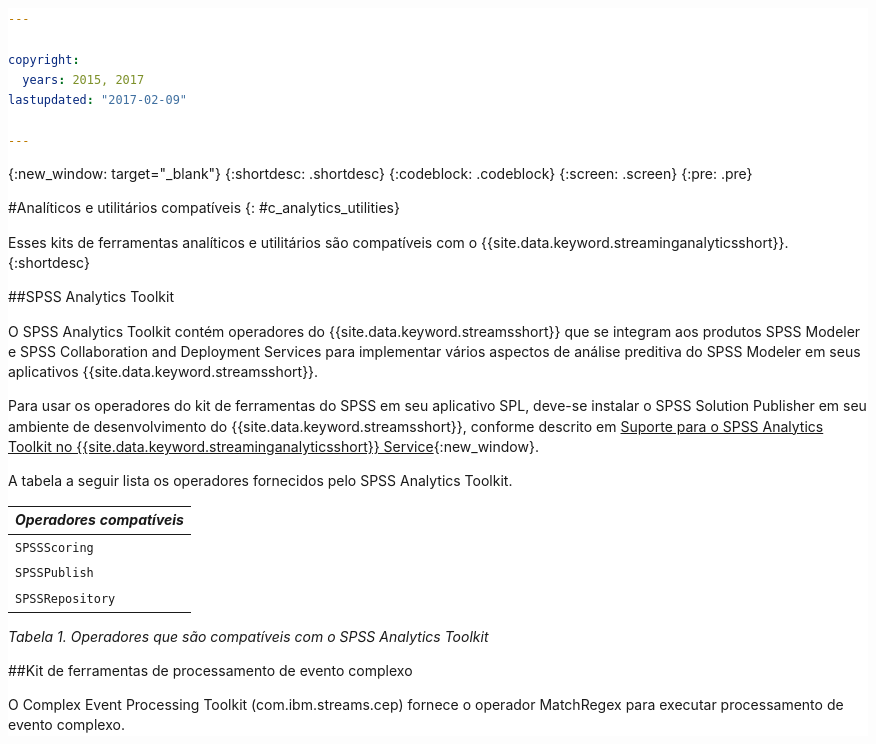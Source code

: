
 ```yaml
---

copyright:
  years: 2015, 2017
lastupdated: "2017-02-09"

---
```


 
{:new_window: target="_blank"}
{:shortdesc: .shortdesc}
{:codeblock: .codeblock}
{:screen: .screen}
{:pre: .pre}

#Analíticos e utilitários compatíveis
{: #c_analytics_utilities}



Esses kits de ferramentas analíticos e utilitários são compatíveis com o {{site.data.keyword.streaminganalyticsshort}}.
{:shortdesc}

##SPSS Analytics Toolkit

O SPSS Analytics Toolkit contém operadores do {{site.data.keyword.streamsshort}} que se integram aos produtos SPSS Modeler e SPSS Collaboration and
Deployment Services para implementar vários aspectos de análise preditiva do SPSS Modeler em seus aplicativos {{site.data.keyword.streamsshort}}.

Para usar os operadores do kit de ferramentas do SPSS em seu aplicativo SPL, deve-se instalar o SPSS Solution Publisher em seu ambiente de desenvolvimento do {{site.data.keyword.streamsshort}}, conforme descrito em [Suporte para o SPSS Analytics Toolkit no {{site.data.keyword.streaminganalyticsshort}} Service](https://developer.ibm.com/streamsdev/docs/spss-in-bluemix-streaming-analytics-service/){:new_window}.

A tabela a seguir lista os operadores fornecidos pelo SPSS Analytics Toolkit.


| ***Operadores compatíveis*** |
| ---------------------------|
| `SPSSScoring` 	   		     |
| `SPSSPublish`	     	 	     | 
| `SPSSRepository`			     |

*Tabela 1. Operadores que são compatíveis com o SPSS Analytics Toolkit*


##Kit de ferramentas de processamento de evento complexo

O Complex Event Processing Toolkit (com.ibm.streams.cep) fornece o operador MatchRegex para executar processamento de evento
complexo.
------------------------------------------------------------
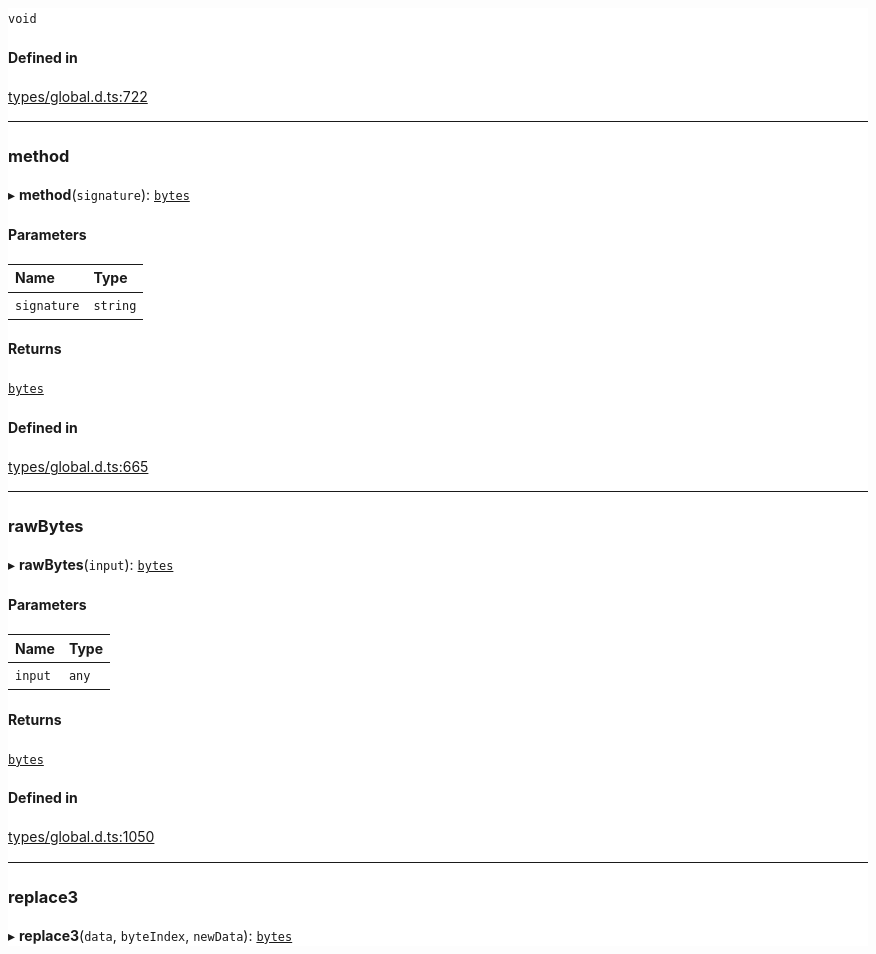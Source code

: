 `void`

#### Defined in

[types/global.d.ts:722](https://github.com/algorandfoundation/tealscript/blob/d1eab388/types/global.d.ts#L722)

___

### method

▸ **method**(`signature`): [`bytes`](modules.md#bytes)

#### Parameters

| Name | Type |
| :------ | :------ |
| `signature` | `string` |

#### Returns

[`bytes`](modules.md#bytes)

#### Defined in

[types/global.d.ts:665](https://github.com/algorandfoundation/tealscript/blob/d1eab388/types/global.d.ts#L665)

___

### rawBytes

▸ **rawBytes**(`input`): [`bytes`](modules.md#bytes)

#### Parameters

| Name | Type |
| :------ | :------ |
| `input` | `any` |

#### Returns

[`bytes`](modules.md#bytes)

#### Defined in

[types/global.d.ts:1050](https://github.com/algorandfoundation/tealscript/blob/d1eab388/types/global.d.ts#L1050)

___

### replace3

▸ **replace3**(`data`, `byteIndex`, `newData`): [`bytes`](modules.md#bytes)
------------------------------------------------------------
EXERCISE DESCRIPTION => The answer is the run of lines above from the line containing "#Analíticos e utilitários compatíveis" through the line containing "Deployment Services para", copied exactly and alone.

OUTPUT =>
#Analíticos e utilitários compatíveis
{: #c_analytics_utilities}



Esses kits de ferramentas analíticos e utilitários são compatíveis com o {{site.data.keyword.streaminganalyticsshort}}.
{:shortdesc}

##SPSS Analytics Toolkit

O SPSS Analytics Toolkit contém operadores do {{site.data.keyword.streamsshort}} que se integram aos produtos SPSS Modeler e SPSS Collaboration and
Deployment Services para implementar vários aspectos de análise preditiva do SPSS Modeler em seus aplicativos {{site.data.keyword.streamsshort}}.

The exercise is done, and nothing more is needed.